Hierarchical clustering in a nutshell
Agglomerative hierarchical clustering first assigns each observation (1D point in our case) to a singleton cluster. Thus, we start off with as many clusters as there are observations. Then, in each step of the algorithm, the closest two clusters get merged. In order to decide, which clusters are closest, we need a way to measure either a distance, a dissimilarity or a similarity between clusters.
Below, for clarity, we will drop saying a distance, or a dissimilarity, or a similarity and will refer to a distance in this broader colloquial sense, in which for instance a triangle inequality may not hold.
Linkage function concept
Please note, that we start off with a measure of distance, but it works for observations only. So we need to generalize this initial measure to work for clusters, too. It is easy for singleton clusters - we simply say, that a distance (or a dissimilarity, or a similarity) between two singleton clusters is the same as between the two observations involved.
But in order to say what is a distance between more complex clusters, we need a concept of a linkage function. This concept constitutes a link between the distance for clusters and the distance between observations, hence its name.
For instance, we could say that a distance between two clusters $A$ and $B$ is the same as the minimal distance between any observation $a \in A$ and any observation $b \in B$. This would be called a single linkage in hierarchical clustering terminology.

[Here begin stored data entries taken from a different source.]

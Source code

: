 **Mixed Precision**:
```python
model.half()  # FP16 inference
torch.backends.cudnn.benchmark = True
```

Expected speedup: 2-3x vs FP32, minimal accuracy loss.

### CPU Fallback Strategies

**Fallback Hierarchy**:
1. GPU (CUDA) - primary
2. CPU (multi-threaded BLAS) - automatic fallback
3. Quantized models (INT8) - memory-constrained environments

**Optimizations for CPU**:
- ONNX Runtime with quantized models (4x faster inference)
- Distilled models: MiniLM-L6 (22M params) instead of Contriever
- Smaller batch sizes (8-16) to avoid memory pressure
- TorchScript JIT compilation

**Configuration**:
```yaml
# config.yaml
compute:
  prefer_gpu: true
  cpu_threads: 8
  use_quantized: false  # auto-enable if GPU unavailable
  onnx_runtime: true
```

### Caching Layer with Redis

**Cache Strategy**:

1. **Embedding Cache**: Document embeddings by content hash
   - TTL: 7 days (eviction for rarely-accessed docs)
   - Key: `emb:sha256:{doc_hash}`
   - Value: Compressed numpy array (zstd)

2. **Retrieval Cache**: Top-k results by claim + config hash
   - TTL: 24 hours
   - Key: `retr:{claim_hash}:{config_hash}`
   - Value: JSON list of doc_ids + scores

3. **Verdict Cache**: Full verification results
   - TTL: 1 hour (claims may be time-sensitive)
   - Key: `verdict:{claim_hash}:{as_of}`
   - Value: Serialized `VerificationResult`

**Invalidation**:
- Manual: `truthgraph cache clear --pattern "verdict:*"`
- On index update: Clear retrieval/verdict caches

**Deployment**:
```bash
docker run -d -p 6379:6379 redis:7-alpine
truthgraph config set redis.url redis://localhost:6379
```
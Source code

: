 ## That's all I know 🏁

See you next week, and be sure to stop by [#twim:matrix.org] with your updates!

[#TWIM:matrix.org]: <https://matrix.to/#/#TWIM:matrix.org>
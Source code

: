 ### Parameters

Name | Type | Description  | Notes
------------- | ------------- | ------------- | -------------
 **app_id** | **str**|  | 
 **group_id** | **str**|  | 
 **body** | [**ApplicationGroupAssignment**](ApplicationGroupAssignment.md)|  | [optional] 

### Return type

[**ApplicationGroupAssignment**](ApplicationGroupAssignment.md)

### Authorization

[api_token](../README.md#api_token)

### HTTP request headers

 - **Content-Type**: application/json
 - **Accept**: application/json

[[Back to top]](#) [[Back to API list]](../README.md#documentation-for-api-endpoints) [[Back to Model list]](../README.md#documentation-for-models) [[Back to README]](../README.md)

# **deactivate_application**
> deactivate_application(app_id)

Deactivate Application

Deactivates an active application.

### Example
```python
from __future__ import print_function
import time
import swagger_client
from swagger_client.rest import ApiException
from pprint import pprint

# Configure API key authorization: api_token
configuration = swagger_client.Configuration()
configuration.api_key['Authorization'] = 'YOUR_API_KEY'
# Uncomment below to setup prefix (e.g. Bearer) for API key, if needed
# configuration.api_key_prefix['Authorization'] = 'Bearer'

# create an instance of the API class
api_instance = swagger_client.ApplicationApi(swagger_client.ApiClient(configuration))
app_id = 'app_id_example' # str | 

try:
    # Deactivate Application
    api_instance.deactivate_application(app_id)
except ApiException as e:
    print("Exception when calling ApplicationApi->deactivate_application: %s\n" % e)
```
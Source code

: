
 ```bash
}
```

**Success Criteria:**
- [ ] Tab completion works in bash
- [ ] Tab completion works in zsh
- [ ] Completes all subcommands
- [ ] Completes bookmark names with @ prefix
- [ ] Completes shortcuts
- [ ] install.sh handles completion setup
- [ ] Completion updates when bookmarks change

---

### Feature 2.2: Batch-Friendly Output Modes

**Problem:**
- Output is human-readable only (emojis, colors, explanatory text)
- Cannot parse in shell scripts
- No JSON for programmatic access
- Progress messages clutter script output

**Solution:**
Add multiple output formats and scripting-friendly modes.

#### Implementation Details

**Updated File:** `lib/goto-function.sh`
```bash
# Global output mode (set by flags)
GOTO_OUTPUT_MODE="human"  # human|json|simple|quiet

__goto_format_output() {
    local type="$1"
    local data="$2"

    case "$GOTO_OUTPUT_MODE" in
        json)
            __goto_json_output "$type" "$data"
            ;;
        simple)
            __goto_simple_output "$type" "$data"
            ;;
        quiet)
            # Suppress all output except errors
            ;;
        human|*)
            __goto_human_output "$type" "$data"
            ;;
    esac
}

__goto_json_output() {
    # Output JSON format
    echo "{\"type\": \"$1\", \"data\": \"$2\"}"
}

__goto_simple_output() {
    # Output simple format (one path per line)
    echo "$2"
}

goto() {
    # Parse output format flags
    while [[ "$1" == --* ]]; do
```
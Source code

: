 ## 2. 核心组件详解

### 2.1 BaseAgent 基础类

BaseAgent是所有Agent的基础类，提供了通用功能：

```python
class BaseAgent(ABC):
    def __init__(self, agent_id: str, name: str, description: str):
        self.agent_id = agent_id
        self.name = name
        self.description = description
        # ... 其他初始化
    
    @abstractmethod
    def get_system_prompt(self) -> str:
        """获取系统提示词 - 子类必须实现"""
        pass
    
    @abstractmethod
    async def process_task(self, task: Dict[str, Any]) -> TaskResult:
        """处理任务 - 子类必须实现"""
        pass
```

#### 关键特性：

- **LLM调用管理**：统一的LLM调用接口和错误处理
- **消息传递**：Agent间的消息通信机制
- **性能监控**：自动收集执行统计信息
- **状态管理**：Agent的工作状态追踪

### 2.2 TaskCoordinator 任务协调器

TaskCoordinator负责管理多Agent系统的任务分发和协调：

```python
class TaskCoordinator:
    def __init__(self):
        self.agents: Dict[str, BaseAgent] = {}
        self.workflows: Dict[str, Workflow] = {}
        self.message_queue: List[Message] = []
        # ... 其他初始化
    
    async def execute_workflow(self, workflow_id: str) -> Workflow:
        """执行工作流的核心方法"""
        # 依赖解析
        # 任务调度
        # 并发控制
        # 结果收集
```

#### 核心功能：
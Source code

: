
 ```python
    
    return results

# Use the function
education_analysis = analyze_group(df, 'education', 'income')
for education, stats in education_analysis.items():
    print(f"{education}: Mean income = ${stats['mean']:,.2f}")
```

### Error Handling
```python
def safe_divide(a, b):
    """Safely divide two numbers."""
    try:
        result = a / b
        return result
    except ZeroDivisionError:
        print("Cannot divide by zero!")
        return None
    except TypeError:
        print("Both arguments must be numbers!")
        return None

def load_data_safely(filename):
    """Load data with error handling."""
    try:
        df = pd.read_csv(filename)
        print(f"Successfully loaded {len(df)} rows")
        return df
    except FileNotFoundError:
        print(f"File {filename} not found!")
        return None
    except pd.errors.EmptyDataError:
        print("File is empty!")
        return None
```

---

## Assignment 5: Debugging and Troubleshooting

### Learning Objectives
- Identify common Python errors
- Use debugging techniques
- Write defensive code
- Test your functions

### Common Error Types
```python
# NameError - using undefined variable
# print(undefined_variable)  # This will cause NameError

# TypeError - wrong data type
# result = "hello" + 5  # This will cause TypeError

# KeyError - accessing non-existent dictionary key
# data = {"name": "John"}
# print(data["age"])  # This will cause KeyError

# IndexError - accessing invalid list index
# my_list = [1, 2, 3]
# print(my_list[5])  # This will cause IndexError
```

Sometimes, instead of defining a cluster-wise distance in terms of distances between the clustered observations, it would be easier to build a distance concept for any two clusters (that are present in a current step of our hierarchical clustering procedure) inductively upon the distance concept as it got defined for smaller clusters. Observe, that we have it defined for singleton clusters already. Then, we could say, for instance, that after $A$ and $B$ got merged (denoted $A \cup B$) the distance between $A \cup B$ and any other cluster $C$ is the arithmetic average between two distances: the one between $A$ and $C$ and the one between $B$ and $C$. This would be called a mcquitty or WPGMA linkage clustering.
Merging height
Now, that we understand a concept of a linkage function, the concept of closest clusters becomes clear, too. After the closest clusters get merged, the height of this merging is defined as their cluster-wise distance. Obviously not only the choice of the closest clusters, but also the merging height, they both depend on a choice of a linkage function.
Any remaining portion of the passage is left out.